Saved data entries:
=== Section Start ===

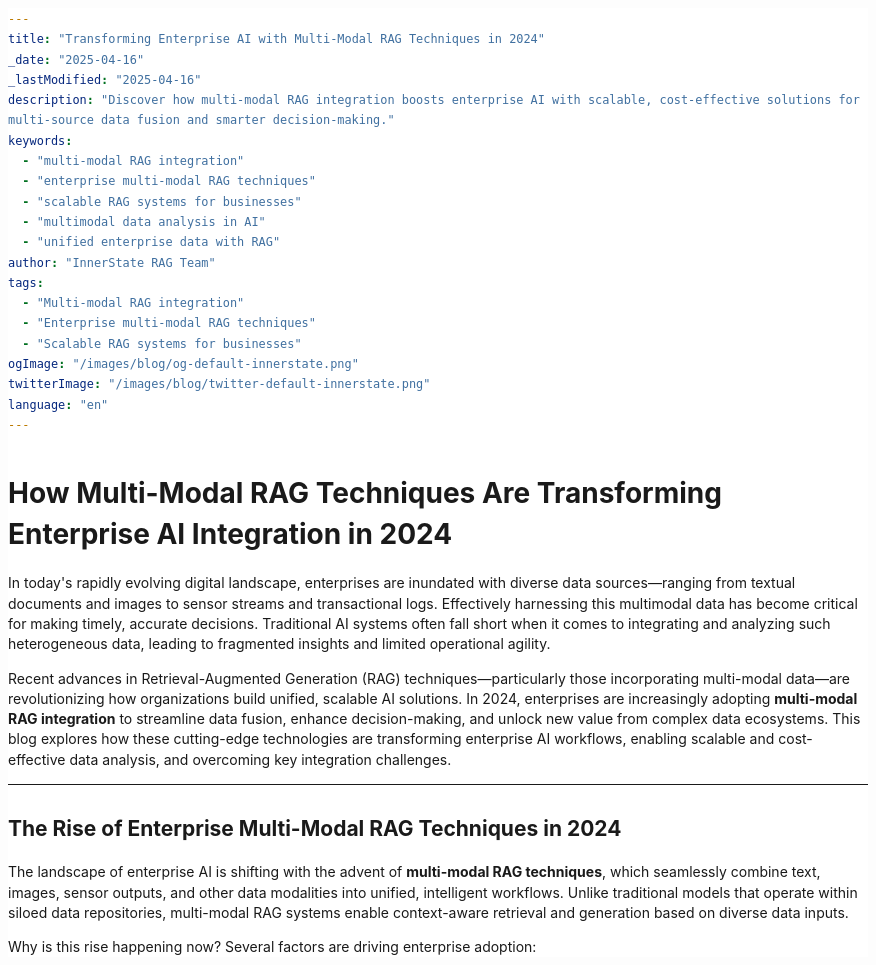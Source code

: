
 ```yaml
---
title: "Transforming Enterprise AI with Multi-Modal RAG Techniques in 2024"
_date: "2025-04-16"
_lastModified: "2025-04-16"
description: "Discover how multi-modal RAG integration boosts enterprise AI with scalable, cost-effective solutions for multi-source data fusion and smarter decision-making."
keywords:
  - "multi-modal RAG integration"
  - "enterprise multi-modal RAG techniques"
  - "scalable RAG systems for businesses"
  - "multimodal data analysis in AI"
  - "unified enterprise data with RAG"
author: "InnerState RAG Team"
tags:
  - "Multi-modal RAG integration"
  - "Enterprise multi-modal RAG techniques"
  - "Scalable RAG systems for businesses"
ogImage: "/images/blog/og-default-innerstate.png"
twitterImage: "/images/blog/twitter-default-innerstate.png"
language: "en"
---
```


# How Multi-Modal RAG Techniques Are Transforming Enterprise AI Integration in 2024

In today's rapidly evolving digital landscape, enterprises are inundated with diverse data sources—ranging from textual documents and images to sensor streams and transactional logs. Effectively harnessing this multimodal data has become critical for making timely, accurate decisions. Traditional AI systems often fall short when it comes to integrating and analyzing such heterogeneous data, leading to fragmented insights and limited operational agility.

Recent advances in Retrieval-Augmented Generation (RAG) techniques—particularly those incorporating multi-modal data—are revolutionizing how organizations build unified, scalable AI solutions. In 2024, enterprises are increasingly adopting **multi-modal RAG integration** to streamline data fusion, enhance decision-making, and unlock new value from complex data ecosystems. This blog explores how these cutting-edge technologies are transforming enterprise AI workflows, enabling scalable and cost-effective data analysis, and overcoming key integration challenges.

---

## The Rise of Enterprise Multi-Modal RAG Techniques in 2024

The landscape of enterprise AI is shifting with the advent of **multi-modal RAG techniques**, which seamlessly combine text, images, sensor outputs, and other data modalities into unified, intelligent workflows. Unlike traditional models that operate within siloed data repositories, multi-modal RAG systems enable context-aware retrieval and generation based on diverse data inputs.

Why is this rise happening now? Several factors are driving enterprise adoption:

=== Section End ===

:: PROBLEM TO SOLVE ::
What lines above mention "enterprises"? Copy each one.

:: WRITTEN SOLUTION ::
In today's rapidly evolving digital landscape, enterprises are inundated with diverse data sources—ranging from textual documents and images to sensor streams and transactional logs. Effectively harnessing this multimodal data has become critical for making timely, accurate decisions. Traditional AI systems often fall short when it comes to integrating and analyzing such heterogeneous data, leading to fragmented insights and limited operational agility.
Recent advances in Retrieval-Augmented Generation (RAG) techniques—particularly those incorporating multi-modal data—are revolutionizing how organizations build unified, scalable AI solutions. In 2024, enterprises are increasingly adopting **multi-modal RAG integration** to streamline data fusion, enhance decision-making, and unlock new value from complex data ecosystems. This blog explores how these cutting-edge technologies are transforming enterprise AI workflows, enabling scalable and cost-effective data analysis, and overcoming key integration challenges.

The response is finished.